One of the key book festival organizers, James Jay, explained that the idea to show the film surfaced when he spoke with Chris Scully Orpheum Theater, which has become an integral partner for the festival and will be the main venue for the festival.
“We’d planned on having a panel discussion of Abbey’s career; however, (Scully) suggested we show the movie ‘Wrenched,’ since it was the 40th anniversary of the release of Abbey’s ‘The Monkey Wrench Gang,’" Jay said. "He reached out to the folks at the Flagstaff Mountain Film Festival to give us a hand making this happen.”
The film premiered at the Sedona International Film Festival in 2014 and has gone on to screen in 27 festivals throughout the country. It has scooped up accolades and honors through its initial run. Lincoln said that it’s also been shown in Canada, where even some folks who have not heard of Abbey felt a strong connection to the documentary.
She said the problems of environmental destruction and the climate crisis have seemingly caused people to gravitate to Abbey’s message.
“The situation is actually more dire now than it was back then," she said. "Yes, all of these people were fighting for the environment back then, but we had no idea what was coming up and what we’re faced with now. People from all walks of life are being affected by what’s going on — climate change, fracking, floods and roads going where they shouldn’t.”
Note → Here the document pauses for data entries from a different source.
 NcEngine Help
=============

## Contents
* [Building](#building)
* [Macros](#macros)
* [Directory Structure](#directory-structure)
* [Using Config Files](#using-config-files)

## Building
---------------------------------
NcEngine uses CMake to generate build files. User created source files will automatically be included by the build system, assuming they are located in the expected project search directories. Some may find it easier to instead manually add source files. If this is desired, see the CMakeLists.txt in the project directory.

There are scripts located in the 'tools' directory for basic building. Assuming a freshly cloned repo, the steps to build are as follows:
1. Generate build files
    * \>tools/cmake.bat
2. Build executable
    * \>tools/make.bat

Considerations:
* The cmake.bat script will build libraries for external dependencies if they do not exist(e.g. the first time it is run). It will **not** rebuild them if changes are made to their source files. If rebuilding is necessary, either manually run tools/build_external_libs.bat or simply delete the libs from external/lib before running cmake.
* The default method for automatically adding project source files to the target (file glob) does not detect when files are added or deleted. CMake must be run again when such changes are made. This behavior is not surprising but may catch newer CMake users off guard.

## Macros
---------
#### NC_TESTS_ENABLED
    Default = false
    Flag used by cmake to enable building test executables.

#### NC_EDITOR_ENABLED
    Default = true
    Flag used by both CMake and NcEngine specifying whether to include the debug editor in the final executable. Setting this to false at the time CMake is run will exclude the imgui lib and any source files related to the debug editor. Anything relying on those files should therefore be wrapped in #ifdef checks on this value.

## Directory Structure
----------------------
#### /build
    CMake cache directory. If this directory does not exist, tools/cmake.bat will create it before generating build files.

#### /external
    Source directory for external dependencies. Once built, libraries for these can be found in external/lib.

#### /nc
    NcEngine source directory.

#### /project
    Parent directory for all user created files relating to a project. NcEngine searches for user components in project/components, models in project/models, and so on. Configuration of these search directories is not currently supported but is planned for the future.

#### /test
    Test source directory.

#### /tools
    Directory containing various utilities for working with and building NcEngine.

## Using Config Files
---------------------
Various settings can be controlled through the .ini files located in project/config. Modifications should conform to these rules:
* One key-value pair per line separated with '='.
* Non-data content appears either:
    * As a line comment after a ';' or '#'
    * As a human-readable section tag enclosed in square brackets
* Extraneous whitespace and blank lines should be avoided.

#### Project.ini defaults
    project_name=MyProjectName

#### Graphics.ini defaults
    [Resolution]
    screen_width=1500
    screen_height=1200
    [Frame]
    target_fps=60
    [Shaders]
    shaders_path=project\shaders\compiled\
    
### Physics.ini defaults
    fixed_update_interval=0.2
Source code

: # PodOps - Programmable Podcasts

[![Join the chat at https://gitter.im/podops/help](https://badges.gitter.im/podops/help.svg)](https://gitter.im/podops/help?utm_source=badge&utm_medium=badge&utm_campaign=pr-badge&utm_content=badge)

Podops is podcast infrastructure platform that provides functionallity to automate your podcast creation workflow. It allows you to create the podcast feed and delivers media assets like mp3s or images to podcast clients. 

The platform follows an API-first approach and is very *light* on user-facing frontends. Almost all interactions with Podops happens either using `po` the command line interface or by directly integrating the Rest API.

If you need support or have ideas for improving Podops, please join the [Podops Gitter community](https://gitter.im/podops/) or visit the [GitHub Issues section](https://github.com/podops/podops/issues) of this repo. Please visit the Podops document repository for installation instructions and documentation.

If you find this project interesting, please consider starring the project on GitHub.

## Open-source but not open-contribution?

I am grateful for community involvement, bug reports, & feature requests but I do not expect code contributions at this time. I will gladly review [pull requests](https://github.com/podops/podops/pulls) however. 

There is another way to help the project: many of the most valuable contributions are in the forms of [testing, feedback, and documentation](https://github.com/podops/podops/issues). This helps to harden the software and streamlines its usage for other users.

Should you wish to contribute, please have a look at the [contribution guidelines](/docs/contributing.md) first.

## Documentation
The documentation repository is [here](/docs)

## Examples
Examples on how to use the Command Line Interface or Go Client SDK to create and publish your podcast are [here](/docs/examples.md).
While Abbey is a persona known for spurring a radical brand of environmentalism, often called monkey-wrenching, he also is celebrated among the literary set for his writing. Among his other popular works are "Desert Solitaire," the sequel "Hayduke Lives!" and a collection of his journals called "Confessions of a Barbarian."
The event is a chance to celebrate both the writing and the message.
“The showing of ‘Wrenched’ and the celebration of Edward Abbey’s legacy fits precisely into our hope and visions for the 2015 Northern Arizona Book Festival," Jay said.
The Northern Arizona Boook Festival is scheduled for Sept. 7-13, with the headlining event at the Orpheum on Sept. 12.